Schools of thought
January 26 to February 1 was National School Choice Week. The Nevada Policy Research Center held a free screening of the documentary film The Ticket: the Many Faces of School Choice. After the screening, filmaker Dan Bowden, state Senator Jim Settlemeyer, and Nevada Homeschool Network advocates Frank Schnorbus and Kelley Radow, participated in a roundtable discussion moderated by KOH talk show host Dan Mason.
The Ticket was the story of the School Choice train that travelled in 2013 from Los Angeles to New York with 14 “whistle stops” along the way, highlighting different personal experiences with forms of school choice.
For example, California has passed a “parent trigger” law, that allows a majority of parents in a school district to sign a petition demanding reforms up to removing their children from the school.

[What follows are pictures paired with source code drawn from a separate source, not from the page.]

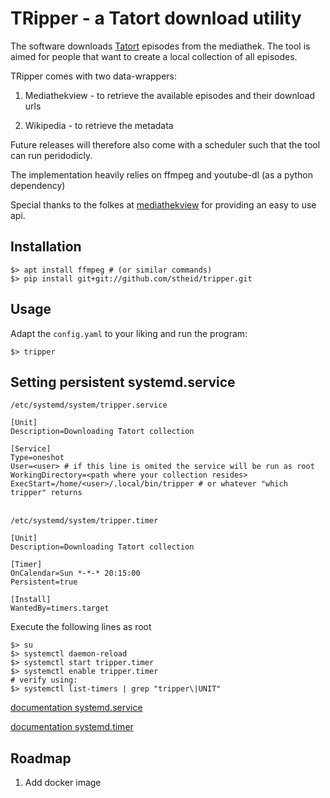 TRipper - a Tatort download utility
===================================

The software downloads [Tatort](https://en.wikipedia.org/wiki/Tatort) episodes from the mediathek.
The tool is aimed for people that want to create a local collection of all episodes.

TRipper comes with two data-wrappers:

1. Mediathekview - to retrieve the available episodes and their download urls

2. Wikipedia - to retrieve the metadata


Future releases will therefore also come with a scheduler such that the tool can run peridodicly.

The implementation heavily relies on ffmpeg and youtube-dl (as a python dependency)

Special thanks to the folkes at [mediathekview](https://mediathekviewweb.de) for providing an easy to use api.

Installation
------------

```
$> apt install ffmpeg # (or similar commands)
$> pip install git+git://github.com/stheid/tripper.git
```


Usage
-----

Adapt the `config.yaml` to your liking and run the program:

```
$> tripper
```


Setting persistent systemd.service
----------------------------------

`/etc/systemd/system/tripper.service`
```
[Unit]
Description=Downloading Tatort collection

[Service]
Type=oneshot
User=<user> # if this line is omited the service will be run as root
WorkingDirectory=<path where your collection resides>
ExecStart=/home/<user>/.local/bin/tripper # or whatever "which tripper" returns
```

</br>`/etc/systemd/system/tripper.timer`
```
[Unit]
Description=Downloading Tatort collection

[Timer]
OnCalendar=Sun *-*-* 20:15:00
Persistent=true

[Install]
WantedBy=timers.target
```

Execute the following lines as root
```
$> su
$> systemctl daemon-reload
$> systemctl start tripper.timer
$> systemctl enable tripper.timer
# verify using:
$> systemctl list-timers | grep "tripper\|UNIT"
```

[documentation systemd.service](https://man.archlinux.org/man/systemd.service.5)

[documentation systemd.timer](https://man.archlinux.org/man/systemd.timer.5)


Roadmap
-------

1. Add docker image
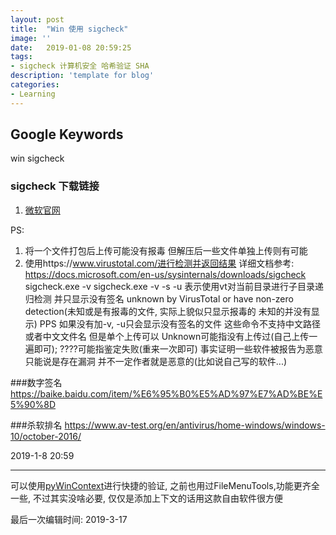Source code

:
 ```yaml
---
layout: post
title:  "Win 使用 sigcheck"
image: ''
date:   2019-01-08 20:59:25
tags:
- sigcheck 计算机安全 哈希验证 SHA
description: 'template for blog'
categories:
- Learning
---
```


## Google Keywords

win sigcheck

### sigcheck 下载链接

1. <a href="https://docs.microsoft.com/en-us/sysinternals/downloads/sigcheck" target="_blank">微软官网</a>

PS: 
1. 将一个文件打包后上传可能没有报毒 但解压后一些文件单独上传则有可能
2. 使用https://www.virustotal.com/进行检测并返回结果 详细文档参考: https://docs.microsoft.com/en-us/sysinternals/downloads/sigcheck
sigcheck.exe -v
sigcheck.exe -v -s -u   表示使用vt对当前目录进行子目录递归检测 并只显示没有签名 unknown by VirusTotal or have non-zero detection(未知或是有报毒的文件, 实际上貌似只显示报毒的 未知的并没有显示) PPS 如果没有加-v, -u只会显示没有签名的文件
这些命令不支持中文路径 或者中文文件名 但是单个上传可以
Unknown可能指没有上传过(自己上传一遍即可); ????可能指鉴定失败(重来一次即可)
事实证明一些软件被报告为恶意 只能说是存在漏洞 并不一定作者就是恶意的(比如说自己写的软件...)

###数字签名
https://baike.baidu.com/item/%E6%95%B0%E5%AD%97%E7%AD%BE%E5%90%8D

###杀软排名
https://www.av-test.org/en/antivirus/home-windows/windows-10/october-2016/

2019-1-8 20:59

---


可以使用[pyWinContext](https://github.com/VodBox/pyWinContext)进行快捷的验证, 之前也用过FileMenuTools,功能更齐全一些, 不过其实没啥必要, 仅仅是添加上下文的话用这款自由软件很方便

最后一次编辑时间: 2019-3-17
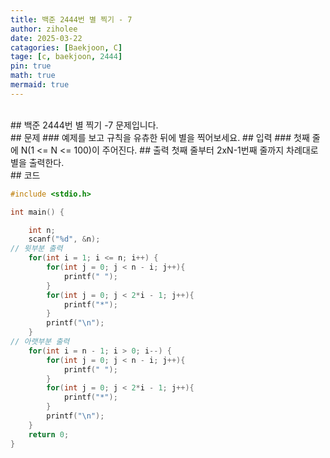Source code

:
 ```yaml
---
title: 백준 2444번 별 찍기 - 7
author: ziholee
date: 2025-03-22
catagories: [Baekjoon, C]
tage: [c, baekjoon, 2444]
pin: true
math: true
mermaid: true
---
```

<br>
## 백준 2444번 별 찍기 -7 문제입니다.
<br>
## 문제
### 예제를 보고 규칙을 유츄한 뒤에 별을 찍어보세요.
## 입력
### 첫째 줄에 N(1 <= N <= 100)이 주어진다.
## 출력 첫째 줄부터 2xN-1번째 줄까지 차례대로 별을 출력한다.
<br>
## 코드

```c
#include <stdio.h>

int main() {

    int n;
    scanf("%d", &n); 
// 윗부분 출력
    for(int i = 1; i <= n; i++) {
        for(int j = 0; j < n - i; j++){
            printf(" ");
        }
        for(int j = 0; j < 2*i - 1; j++){
            printf("*");
        }
        printf("\n");
    }
// 아랫부분 출력
    for(int i = n - 1; i > 0; i--) {
        for(int j = 0; j < n - i; j++){
            printf(" ");
        }
        for(int j = 0; j < 2*i - 1; j++){
            printf("*");
        }
        printf("\n");
    }
    return 0;
}
```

Settlemeyer said this could be an option for Nevada because Democratic Sen. Aaron Ford introduced such a bill in the last legislative session that passed the Senate unanimously and failed narrowly in the Assembly. He urged participants to contact Sen. Ford and ask him to re-introduce the bill in 2015.

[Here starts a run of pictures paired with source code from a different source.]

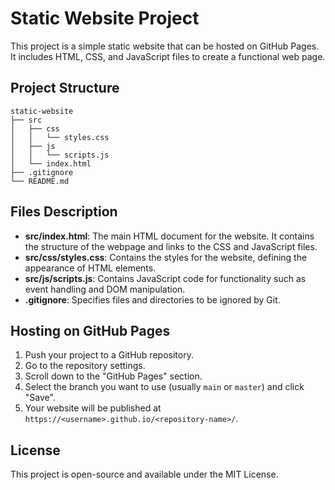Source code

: # Static Website Project

This project is a simple static website that can be hosted on GitHub Pages. It includes HTML, CSS, and JavaScript files to create a functional web page.

## Project Structure

```
static-website
├── src
│   ├── css
│   │   └── styles.css
│   ├── js
│   │   └── scripts.js
│   └── index.html
├── .gitignore
└── README.md
```

## Files Description

- **src/index.html**: The main HTML document for the website. It contains the structure of the webpage and links to the CSS and JavaScript files.
- **src/css/styles.css**: Contains the styles for the website, defining the appearance of HTML elements.
- **src/js/scripts.js**: Contains JavaScript code for functionality such as event handling and DOM manipulation.
- **.gitignore**: Specifies files and directories to be ignored by Git.

## Hosting on GitHub Pages

1. Push your project to a GitHub repository.
2. Go to the repository settings.
3. Scroll down to the "GitHub Pages" section.
4. Select the branch you want to use (usually `main` or `master`) and click "Save".
5. Your website will be published at `https://<username>.github.io/<repository-name>/`.

## License

This project is open-source and available under the MIT License.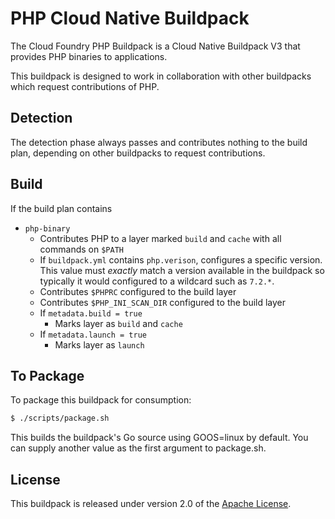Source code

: # PHP Cloud Native Buildpack

The Cloud Foundry PHP Buildpack is a Cloud Native Buildpack V3 that provides PHP binaries to applications.

This buildpack is designed to work in collaboration with other buildpacks which request contributions of PHP.

## Detection

The detection phase always passes and contributes nothing to the build plan, depending on other buildpacks to request contributions.

## Build

If the build plan contains

- `php-binary`
  - Contributes PHP to a layer marked `build` and `cache` with all commands on `$PATH`
  - If `buildpack.yml` contains `php.verison`, configures a specific version.  This value must _exactly_ match a version available in the buildpack so typically it would configured to a wildcard such as `7.2.*`.
  - Contributes `$PHPRC` configured to the build layer
  - Contributes `$PHP_INI_SCAN_DIR` configured to the build layer
  - If `metadata.build = true`
    - Marks layer as `build` and `cache`
  - If `metadata.launch = true`
    - Marks layer as `launch`

## To Package

To package this buildpack for consumption:

```bash
$ ./scripts/package.sh
```

This builds the buildpack's Go source using GOOS=linux by default. You can supply another value as the first argument to package.sh.

## License
This buildpack is released under version 2.0 of the [Apache License][a].

[a]: http://www.apache.org/licenses/LICENSE-2.0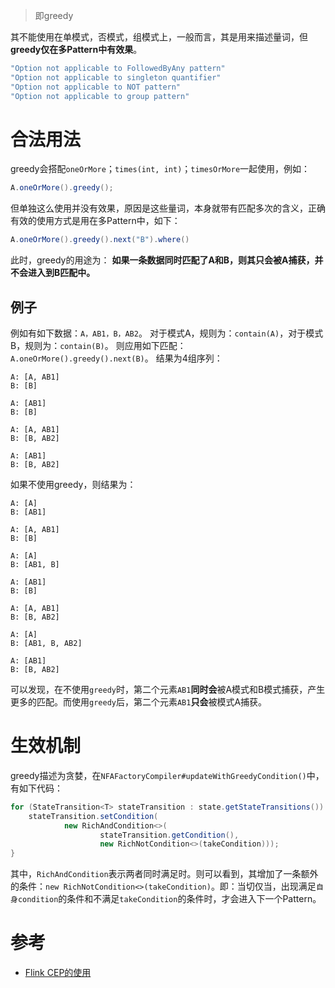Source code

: > 即greedy

其不能使用在单模式，否模式，组模式上，一般而言，其是用来描述量词，但**greedy仅在多Pattern中有效果**。

```java
"Option not applicable to FollowedByAny pattern"
"Option not applicable to singleton quantifier"
"Option not applicable to NOT pattern"
"Option not applicable to group pattern"
```

# 合法用法

greedy会搭配`oneOrMore`；`times(int, int)`；`timesOrMore`一起使用，例如：
```java
A.oneOrMore().greedy();
```

但单独这么使用并没有效果，原因是这些量词，本身就带有匹配多次的含义，正确有效的使用方式是用在多Pattern中，如下：
```java
A.oneOrMore().greedy().next("B").where()
```

此时，greedy的用途为：
**如果一条数据同时匹配了A和B，则其只会被A捕获，并不会进入到B匹配中。**

## 例子
例如有如下数据：`A，AB1，B，AB2`。
对于模式A，规则为：`contain(A)`，对于模式B，规则为：`contain(B)`。
则应用如下匹配：`A.oneOrMore().greedy().next(B)`。
结果为4组序列：
```
A: [A, AB1]
B: [B]

A: [AB1]
B: [B]

A: [A, AB1]
B: [B, AB2]

A: [AB1]
B: [B, AB2]
```

如果不使用greedy，则结果为：
```
A: [A]
B: [AB1]

A: [A, AB1]
B: [B]

A: [A]
B: [AB1, B]

A: [AB1]
B: [B]

A: [A, AB1]
B: [B, AB2]

A: [A]
B: [AB1, B, AB2]

A: [AB1]
B: [B, AB2]
```

可以发现，在不使用`greedy`时，第二个元素`AB1`**同时会**被A模式和B模式捕获，产生更多的匹配。而使用`greedy`后，第二个元素`AB1`**只会**被模式A捕获。

# 生效机制

greedy描述为贪婪，在`NFAFactoryCompiler#updateWithGreedyCondition()`中，有如下代码：
```java
for (StateTransition<T> stateTransition : state.getStateTransitions()) {  
    stateTransition.setCondition(  
            new RichAndCondition<>(  
                    stateTransition.getCondition(),  
                    new RichNotCondition<>(takeCondition)));  
}
```

其中，`RichAndCondition`表示两者同时满足时。则可以看到，其增加了一条额外的条件：`new RichNotCondition<>(takeCondition)`。即：当切仅当，出现满足`自身condition`的条件和不满足`takeCondition`的条件时，才会进入下一个Pattern。


# 参考
- [Flink CEP的使用](https://www.cnblogs.com/bonelee/p/15029400.html)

Nevada is lacking in most school choice options, but one area in which we are strong is our homeschooling laws. Since 2007, homeschooling has become relatively easy to do in Nevada. There are at least 6,000 homeschooling families in Nevada, almost 2 percent of the school population. The documentary featured a home schooling family in Kansas. Homeschooled children interact with other children in a homeschooling network. New forms of free online education are making it easier for parents to homeschool by removing the fear of being not qualified to teach different subjects.

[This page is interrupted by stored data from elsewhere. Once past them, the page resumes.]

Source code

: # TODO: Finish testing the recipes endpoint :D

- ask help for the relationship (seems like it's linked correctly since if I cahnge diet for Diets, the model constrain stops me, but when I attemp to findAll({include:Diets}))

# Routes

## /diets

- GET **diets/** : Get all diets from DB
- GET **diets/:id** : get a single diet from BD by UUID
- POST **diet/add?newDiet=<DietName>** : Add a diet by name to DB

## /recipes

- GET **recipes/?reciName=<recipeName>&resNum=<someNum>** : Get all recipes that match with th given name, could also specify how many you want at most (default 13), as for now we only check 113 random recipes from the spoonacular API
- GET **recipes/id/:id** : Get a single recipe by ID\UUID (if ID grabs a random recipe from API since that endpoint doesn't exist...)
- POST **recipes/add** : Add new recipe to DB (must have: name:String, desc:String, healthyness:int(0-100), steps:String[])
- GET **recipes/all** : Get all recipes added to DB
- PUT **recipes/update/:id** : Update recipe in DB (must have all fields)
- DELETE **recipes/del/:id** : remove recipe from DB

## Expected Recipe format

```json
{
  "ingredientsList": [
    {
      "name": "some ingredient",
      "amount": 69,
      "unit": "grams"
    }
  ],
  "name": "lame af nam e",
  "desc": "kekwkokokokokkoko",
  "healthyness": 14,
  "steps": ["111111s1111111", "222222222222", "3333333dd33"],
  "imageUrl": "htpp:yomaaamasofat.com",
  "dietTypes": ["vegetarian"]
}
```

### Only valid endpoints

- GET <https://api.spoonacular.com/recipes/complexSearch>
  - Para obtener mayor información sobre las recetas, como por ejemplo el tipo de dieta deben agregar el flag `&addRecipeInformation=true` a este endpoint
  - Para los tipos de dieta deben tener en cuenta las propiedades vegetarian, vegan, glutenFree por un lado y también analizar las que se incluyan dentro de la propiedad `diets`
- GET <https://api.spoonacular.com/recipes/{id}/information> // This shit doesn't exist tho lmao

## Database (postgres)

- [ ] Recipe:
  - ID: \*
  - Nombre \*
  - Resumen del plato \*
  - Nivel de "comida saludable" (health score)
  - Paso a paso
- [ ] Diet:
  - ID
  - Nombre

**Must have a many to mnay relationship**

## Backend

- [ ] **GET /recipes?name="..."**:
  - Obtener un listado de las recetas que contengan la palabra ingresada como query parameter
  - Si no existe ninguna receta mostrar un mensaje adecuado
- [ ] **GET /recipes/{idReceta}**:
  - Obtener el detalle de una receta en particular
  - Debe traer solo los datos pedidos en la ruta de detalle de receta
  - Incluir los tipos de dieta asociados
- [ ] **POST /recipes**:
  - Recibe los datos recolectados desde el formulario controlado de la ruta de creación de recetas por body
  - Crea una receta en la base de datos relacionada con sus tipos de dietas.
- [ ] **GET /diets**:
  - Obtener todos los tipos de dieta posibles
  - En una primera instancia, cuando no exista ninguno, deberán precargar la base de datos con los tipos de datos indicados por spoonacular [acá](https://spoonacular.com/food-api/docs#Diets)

The film featured a stop in Cleveland, Ohio, which is the birthplace of the school choice voucher movement. Catholic St. Martin de Porres high school is profiled as a voucher recipient that accepts poorer children of many faiths into its corporate work and school program. It has a much higher college acceptance rate than the public schools in Cleveland.
Vouchers that can be used for private school tuition are the most controversial of school choice options. Vouchers are hated by the education establishment. Some libertarians fear they could lead to onerous regulation of private schools. Many states, including Nevada, have 19th century Blaine Amendments that forbid public funds being used for religious education. However, state courts have usually ruled that vouchers are given to the parents, not directly to private schools, and so are not restricted by Blaine Laws. Arizona gives parents state-funded debit cards that can only be used for educational purposes.
The bad guys in school choice are the Teachers Unions and the Federal Department of Education. In Nevada, a “marginal tax” is on the ballot, which the union claims is for education, although taxes go into a general fund that can be used for any purpose. The teachers unions response to the failures of “universal, free, compulsory public education” is always to demand more money to throw at it. This benefits the union more than students or even teachers. The federal government is behind the “Common Core” initiative that many fear will remove more choice from parents by unnecessarily standardizing education.
Filmaker Dan Bowden advised the group to just concentrate on promoting school choice. Once we have more charter schools, parental trigger laws, vouchers or tax credits, and homeschooling firmly established in Nevada, the bad effects of teachers’ unions and federal interference in education will dissipate. Parents will be firmly in charge of their children’s education in a freely competitive educational marketplace.